*Exercise*. Search term "branch": copy each line of the data containing it.
....
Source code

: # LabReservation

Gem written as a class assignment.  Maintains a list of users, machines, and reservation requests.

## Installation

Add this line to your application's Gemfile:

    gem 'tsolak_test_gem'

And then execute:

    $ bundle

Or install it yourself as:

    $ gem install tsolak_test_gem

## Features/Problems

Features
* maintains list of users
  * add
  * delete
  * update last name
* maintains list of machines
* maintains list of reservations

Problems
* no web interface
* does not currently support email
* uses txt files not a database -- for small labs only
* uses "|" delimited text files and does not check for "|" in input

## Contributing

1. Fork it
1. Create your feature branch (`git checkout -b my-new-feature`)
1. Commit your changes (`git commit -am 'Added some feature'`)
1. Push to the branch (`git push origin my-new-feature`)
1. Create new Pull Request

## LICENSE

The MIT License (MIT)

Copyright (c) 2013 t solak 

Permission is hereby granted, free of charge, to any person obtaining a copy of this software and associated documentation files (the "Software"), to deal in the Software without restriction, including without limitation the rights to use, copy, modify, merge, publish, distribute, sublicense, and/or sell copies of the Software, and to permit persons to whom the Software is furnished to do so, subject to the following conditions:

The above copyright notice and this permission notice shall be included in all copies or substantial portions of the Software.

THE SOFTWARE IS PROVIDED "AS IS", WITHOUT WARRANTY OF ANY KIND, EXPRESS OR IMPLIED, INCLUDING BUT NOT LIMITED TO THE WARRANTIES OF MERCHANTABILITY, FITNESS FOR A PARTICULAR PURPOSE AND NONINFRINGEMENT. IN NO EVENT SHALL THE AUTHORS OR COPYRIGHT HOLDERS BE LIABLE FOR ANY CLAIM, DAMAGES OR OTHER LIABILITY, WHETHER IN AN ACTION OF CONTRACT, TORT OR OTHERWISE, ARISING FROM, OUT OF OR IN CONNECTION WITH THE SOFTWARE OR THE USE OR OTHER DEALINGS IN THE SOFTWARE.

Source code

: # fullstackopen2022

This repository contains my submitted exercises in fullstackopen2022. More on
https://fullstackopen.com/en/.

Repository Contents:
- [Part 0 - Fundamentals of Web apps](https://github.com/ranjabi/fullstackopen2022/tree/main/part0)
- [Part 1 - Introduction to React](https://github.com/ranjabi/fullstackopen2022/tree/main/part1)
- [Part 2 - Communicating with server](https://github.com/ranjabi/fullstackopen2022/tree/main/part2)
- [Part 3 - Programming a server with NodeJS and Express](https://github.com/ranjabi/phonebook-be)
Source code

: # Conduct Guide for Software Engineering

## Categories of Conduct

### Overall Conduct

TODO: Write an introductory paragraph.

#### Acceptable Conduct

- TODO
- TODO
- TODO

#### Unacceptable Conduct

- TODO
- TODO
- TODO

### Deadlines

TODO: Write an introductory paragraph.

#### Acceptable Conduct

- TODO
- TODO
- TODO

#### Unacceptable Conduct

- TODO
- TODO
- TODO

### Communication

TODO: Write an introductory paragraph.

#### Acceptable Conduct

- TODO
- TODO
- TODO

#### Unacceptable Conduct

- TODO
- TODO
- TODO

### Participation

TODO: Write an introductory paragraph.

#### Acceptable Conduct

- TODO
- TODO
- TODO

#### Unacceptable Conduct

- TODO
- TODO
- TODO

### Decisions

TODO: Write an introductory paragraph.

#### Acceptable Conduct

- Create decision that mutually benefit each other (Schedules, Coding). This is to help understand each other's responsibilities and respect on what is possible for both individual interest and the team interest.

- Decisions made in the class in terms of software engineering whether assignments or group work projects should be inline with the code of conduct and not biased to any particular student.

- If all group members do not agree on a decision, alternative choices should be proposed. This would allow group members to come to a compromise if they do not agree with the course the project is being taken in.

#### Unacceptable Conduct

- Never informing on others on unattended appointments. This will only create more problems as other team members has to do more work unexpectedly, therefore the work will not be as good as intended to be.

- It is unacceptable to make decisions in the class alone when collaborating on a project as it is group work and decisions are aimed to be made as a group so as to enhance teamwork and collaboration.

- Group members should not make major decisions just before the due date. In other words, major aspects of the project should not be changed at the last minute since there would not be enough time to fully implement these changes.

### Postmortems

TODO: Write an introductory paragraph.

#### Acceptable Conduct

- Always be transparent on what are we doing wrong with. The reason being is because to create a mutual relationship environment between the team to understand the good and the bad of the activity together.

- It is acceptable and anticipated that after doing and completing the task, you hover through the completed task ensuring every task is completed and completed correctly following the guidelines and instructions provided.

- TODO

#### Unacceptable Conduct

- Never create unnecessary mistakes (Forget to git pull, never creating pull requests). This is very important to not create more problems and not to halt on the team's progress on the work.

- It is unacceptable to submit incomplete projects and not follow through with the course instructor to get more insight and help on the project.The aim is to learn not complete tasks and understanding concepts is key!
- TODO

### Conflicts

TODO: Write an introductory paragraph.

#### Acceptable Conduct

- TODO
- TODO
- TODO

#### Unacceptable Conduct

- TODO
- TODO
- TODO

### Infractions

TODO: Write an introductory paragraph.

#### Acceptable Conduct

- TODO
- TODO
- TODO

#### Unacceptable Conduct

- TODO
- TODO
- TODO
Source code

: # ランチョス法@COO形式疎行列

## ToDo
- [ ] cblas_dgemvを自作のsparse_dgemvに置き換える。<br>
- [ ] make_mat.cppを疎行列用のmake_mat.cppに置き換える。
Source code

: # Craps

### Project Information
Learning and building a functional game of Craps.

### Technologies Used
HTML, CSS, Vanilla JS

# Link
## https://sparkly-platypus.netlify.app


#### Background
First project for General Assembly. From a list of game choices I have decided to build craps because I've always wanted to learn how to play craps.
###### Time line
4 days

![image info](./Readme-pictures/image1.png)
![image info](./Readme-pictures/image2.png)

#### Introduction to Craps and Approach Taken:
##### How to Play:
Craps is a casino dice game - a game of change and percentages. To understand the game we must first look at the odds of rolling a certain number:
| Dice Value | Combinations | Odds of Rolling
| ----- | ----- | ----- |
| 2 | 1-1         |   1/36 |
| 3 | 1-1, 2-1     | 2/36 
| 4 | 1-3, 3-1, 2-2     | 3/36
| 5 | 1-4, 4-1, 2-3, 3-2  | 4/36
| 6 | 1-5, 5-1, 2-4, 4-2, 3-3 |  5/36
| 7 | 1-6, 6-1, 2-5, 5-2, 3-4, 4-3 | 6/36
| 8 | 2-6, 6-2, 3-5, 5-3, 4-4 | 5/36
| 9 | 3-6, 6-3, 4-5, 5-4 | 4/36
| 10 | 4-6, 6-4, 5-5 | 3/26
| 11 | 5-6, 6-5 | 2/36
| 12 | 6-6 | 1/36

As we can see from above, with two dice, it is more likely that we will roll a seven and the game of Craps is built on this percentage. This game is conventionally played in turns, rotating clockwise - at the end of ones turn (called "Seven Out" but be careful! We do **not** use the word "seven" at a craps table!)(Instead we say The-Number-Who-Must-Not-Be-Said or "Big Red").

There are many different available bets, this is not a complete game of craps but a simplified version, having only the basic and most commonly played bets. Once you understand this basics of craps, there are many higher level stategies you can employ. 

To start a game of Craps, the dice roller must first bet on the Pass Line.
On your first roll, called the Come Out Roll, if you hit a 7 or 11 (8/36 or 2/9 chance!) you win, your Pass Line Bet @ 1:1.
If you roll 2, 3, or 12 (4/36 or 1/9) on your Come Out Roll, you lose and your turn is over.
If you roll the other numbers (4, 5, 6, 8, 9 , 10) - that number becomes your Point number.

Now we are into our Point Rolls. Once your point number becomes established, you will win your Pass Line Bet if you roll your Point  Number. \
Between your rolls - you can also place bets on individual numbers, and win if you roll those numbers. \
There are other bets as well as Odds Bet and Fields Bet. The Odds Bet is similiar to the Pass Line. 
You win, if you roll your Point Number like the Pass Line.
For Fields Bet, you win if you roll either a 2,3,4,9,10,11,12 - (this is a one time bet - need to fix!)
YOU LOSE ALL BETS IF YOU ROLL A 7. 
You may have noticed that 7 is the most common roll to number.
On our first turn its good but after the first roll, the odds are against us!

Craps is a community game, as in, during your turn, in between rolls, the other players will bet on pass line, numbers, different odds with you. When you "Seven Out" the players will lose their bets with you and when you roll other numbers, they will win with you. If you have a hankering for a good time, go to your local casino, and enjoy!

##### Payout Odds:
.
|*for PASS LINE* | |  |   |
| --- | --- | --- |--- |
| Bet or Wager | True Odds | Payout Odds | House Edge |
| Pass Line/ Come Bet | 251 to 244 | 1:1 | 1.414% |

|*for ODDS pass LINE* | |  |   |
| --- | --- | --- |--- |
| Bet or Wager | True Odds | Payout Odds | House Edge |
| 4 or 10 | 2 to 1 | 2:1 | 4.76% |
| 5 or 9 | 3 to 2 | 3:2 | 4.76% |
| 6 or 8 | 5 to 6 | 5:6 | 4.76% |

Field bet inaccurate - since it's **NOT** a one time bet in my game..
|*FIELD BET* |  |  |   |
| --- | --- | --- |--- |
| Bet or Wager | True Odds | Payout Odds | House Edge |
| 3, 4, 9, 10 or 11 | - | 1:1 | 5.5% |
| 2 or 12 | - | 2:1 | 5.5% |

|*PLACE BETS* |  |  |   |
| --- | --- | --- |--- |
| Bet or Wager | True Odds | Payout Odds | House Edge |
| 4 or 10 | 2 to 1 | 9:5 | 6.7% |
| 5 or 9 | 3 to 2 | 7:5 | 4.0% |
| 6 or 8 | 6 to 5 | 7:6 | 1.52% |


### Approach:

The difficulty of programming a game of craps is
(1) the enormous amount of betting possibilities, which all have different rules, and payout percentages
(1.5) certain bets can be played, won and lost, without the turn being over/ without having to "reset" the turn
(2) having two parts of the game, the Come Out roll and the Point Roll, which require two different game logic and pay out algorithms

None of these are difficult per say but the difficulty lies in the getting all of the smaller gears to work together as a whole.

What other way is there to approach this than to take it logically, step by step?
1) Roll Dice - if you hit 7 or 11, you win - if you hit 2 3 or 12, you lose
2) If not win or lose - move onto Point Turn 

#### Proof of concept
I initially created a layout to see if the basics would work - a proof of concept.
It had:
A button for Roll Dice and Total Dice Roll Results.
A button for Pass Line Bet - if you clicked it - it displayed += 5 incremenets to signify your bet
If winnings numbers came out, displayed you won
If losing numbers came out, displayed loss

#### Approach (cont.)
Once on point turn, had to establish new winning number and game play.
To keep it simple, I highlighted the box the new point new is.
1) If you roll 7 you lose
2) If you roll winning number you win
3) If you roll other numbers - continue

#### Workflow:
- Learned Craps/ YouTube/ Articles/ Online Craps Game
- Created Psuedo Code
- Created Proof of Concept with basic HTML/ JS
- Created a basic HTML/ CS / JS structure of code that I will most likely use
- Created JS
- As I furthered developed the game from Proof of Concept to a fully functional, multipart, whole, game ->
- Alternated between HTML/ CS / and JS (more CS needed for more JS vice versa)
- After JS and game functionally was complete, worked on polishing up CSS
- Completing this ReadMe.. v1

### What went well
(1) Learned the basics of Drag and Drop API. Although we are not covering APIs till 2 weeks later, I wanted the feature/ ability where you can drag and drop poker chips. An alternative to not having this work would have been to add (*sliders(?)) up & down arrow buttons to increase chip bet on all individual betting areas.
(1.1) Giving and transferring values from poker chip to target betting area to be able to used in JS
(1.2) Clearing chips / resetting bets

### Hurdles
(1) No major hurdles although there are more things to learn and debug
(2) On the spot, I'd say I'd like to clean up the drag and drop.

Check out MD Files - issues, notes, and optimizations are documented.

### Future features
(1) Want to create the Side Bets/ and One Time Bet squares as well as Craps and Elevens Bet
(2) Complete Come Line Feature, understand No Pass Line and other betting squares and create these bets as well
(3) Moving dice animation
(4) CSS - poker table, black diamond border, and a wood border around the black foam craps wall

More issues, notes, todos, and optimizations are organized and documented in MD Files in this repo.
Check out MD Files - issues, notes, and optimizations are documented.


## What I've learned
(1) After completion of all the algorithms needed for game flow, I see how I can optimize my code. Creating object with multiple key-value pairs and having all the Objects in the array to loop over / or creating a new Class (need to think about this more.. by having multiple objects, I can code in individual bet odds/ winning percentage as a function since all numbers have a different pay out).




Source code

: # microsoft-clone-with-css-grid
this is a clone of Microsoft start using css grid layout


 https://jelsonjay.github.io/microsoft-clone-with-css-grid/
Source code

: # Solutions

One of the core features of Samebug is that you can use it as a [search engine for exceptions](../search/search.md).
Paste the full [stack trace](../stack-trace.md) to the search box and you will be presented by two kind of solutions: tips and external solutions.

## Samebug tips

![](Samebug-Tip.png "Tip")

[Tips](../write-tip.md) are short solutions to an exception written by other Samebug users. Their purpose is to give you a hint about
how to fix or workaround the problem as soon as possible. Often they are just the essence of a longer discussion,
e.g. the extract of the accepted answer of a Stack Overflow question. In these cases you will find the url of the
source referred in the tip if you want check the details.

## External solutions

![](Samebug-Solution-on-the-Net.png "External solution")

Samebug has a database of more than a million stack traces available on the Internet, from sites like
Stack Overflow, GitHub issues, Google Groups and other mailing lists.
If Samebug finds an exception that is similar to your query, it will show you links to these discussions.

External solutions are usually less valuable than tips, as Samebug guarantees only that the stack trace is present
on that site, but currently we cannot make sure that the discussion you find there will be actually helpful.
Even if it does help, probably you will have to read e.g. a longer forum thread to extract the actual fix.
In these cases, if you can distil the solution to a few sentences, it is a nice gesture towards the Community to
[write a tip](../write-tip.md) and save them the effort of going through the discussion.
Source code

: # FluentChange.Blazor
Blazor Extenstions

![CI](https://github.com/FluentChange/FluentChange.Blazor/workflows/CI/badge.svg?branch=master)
....
*Solution*.
1. Create your feature branch (`git checkout -b my-new-feature`)
1. Push to the branch (`git push origin my-new-feature`)
![CI](https://github.com/FluentChange/FluentChange.Blazor/workflows/CI/badge.svg?branch=master)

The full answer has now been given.